Contemplative traditions across cultures have described states that closely resemble what this mechanism predicts. In the Hindu Advaita tradition, the dissolution of the sense of a separate self is considered the recognition of one’s true nature. Buddhist teachings point to the constructed nature of selfhood and the peace that follows its dissolution. Sufi mystics describe a state of fana, the annihilation of the separate self in union with the whole.

What these traditions share is the observation that the dissolution of felt separation is not experienced as loss but as relief—not as dysfunction but as a return to something more fundamental. Practitioners describe states of profound peace, clarity, and wholeness that persist alongside full functional engagement with the world.

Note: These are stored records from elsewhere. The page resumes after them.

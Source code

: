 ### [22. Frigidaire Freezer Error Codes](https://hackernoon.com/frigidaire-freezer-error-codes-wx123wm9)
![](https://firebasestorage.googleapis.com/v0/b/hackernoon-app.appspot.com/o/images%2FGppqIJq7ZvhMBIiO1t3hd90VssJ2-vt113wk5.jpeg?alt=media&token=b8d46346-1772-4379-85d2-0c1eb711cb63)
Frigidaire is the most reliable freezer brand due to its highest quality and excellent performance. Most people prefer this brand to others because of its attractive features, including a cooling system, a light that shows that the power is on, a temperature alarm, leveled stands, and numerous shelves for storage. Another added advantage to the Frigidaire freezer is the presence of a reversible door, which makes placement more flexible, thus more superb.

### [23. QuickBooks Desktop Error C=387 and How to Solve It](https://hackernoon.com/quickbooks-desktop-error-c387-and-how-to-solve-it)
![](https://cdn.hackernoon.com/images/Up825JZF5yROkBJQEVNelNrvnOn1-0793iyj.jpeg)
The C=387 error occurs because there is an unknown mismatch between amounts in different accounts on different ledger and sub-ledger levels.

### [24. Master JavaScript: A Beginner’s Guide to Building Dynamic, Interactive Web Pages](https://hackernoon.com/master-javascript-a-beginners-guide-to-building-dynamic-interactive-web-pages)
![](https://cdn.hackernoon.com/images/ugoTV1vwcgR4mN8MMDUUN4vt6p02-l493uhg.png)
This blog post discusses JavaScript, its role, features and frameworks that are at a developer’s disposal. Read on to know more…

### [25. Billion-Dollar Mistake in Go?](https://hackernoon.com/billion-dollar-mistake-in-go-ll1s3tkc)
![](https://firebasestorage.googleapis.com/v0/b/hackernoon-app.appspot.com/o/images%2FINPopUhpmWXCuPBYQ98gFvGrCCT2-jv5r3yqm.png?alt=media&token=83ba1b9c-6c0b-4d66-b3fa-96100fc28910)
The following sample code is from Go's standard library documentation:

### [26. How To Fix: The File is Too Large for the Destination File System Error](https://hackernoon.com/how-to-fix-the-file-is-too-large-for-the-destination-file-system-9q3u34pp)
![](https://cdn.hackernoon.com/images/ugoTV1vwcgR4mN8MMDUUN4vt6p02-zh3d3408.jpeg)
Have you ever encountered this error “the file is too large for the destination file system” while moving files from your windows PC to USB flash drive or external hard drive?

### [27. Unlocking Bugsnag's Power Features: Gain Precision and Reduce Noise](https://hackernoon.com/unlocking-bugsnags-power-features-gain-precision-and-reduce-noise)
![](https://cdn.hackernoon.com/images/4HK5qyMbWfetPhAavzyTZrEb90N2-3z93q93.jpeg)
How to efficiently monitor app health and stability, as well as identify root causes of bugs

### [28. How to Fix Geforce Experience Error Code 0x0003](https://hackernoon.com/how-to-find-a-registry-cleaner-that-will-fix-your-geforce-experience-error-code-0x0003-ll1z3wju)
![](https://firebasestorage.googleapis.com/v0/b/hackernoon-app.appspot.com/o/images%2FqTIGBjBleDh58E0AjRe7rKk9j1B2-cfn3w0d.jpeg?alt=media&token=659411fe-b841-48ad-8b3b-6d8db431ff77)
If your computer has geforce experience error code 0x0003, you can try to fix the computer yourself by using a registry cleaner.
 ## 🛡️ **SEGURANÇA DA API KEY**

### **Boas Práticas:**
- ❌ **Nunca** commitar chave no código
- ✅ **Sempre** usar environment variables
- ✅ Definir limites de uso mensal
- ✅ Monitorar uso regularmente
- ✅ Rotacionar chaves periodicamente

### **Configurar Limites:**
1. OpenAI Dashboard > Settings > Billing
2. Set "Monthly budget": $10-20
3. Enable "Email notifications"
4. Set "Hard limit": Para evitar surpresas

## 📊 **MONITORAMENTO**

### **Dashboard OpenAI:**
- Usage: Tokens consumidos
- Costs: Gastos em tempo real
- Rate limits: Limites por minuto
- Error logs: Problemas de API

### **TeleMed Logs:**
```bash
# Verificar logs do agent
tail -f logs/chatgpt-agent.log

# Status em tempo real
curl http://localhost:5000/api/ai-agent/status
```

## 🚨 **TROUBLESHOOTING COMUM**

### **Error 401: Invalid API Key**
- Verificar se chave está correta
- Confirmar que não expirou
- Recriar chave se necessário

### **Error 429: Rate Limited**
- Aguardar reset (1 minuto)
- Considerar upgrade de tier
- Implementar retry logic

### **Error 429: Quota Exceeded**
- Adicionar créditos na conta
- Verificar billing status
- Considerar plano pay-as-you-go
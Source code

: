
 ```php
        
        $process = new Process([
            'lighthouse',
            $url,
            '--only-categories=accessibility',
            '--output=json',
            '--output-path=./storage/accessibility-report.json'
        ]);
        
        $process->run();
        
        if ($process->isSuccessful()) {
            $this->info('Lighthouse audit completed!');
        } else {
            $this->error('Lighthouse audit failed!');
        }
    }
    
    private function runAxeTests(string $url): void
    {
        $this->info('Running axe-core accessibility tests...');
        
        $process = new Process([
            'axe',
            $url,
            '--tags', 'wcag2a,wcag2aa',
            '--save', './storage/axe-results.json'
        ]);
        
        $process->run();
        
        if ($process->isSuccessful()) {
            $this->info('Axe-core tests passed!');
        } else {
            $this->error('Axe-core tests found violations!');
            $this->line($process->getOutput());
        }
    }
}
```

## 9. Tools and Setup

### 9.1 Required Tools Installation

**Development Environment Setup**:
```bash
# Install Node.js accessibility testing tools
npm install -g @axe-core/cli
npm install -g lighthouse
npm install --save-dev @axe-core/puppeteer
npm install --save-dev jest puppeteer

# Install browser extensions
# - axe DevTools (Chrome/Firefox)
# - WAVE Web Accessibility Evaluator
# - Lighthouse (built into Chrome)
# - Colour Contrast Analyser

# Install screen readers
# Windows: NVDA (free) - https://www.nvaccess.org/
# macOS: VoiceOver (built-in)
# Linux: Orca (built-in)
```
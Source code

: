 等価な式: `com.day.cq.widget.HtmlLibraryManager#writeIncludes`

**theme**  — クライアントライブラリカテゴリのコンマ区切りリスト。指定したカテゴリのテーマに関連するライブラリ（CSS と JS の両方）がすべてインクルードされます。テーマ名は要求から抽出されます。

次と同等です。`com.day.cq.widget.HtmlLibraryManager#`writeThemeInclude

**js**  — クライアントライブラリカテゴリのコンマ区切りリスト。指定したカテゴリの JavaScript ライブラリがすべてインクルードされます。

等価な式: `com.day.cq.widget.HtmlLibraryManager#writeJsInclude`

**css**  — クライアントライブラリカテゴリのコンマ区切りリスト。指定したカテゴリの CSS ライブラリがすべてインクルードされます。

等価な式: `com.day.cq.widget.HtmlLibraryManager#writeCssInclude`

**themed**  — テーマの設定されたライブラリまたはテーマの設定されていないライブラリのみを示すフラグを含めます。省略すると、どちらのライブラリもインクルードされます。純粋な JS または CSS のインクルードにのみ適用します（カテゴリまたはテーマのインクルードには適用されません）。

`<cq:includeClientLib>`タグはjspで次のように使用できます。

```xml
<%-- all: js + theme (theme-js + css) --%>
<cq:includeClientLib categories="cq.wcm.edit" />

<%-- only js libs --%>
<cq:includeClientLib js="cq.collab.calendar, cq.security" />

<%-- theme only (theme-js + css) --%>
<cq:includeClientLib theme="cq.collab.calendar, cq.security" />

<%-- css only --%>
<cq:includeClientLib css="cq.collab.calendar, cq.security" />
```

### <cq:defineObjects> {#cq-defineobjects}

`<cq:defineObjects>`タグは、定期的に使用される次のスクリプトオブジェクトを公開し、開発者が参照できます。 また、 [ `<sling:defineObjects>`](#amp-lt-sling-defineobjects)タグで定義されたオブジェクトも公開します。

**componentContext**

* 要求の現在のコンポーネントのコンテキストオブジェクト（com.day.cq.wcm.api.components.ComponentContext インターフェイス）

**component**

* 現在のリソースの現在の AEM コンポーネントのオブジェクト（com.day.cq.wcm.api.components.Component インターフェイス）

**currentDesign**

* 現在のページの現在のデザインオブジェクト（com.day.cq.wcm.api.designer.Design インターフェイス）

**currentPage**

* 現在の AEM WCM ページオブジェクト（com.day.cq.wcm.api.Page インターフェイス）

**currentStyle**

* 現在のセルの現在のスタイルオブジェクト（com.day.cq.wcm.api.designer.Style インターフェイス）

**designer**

This framework offers a mechanistic account of how such states arise. The dissolution of felt separation is not a metaphysical event or a spiritual achievement but the natural consequence of a physiological shift—the release of chronic muscle tension and the corresponding reduction in body representation prominence. What contemplative traditions have approached through practice and inquiry, this framework locates in a specific and testable somatic mechanism.

The framework presented here makes a specific and testable claim: that the felt sense of being a separate individual is not a metaphysical given but a physiological variable, modulated by the degree of chronic muscle tension and its effect on body representation prominence.

If the claim holds, the implications extend beyond the understanding of felt separation and its dissolution. It would suggest that a significant dimension of human suffering—the persistent sense of being a bounded, vulnerable self—has a specific somatic substrate that can be directly addressed. It would also offer a bridge between contemplative traditions and cognitive neuroscience, grounding centuries of first-person inquiry in a mechanistic framework accessible to empirical investigation.

Much remains to be examined. While the relationship between muscle tension and proprioceptive signaling is well established, the specific claim that chronic stress-induced tension measurably heightens body representation prominence awaits direct empirical verification. The phenomenological changes are directly observable in first-person experience, but translating that observability into rigorous third-person measures suitable for empirical research remains an open methodological challenge. The relationship between reduced prominence and the states reported in contemplative literature remains to be systematically examined.

But the foundation is there—in the spatial map, in the skin’s baseline signals, and in the directly observable experience that anyone can verify by closing their eyes and holding out their hand.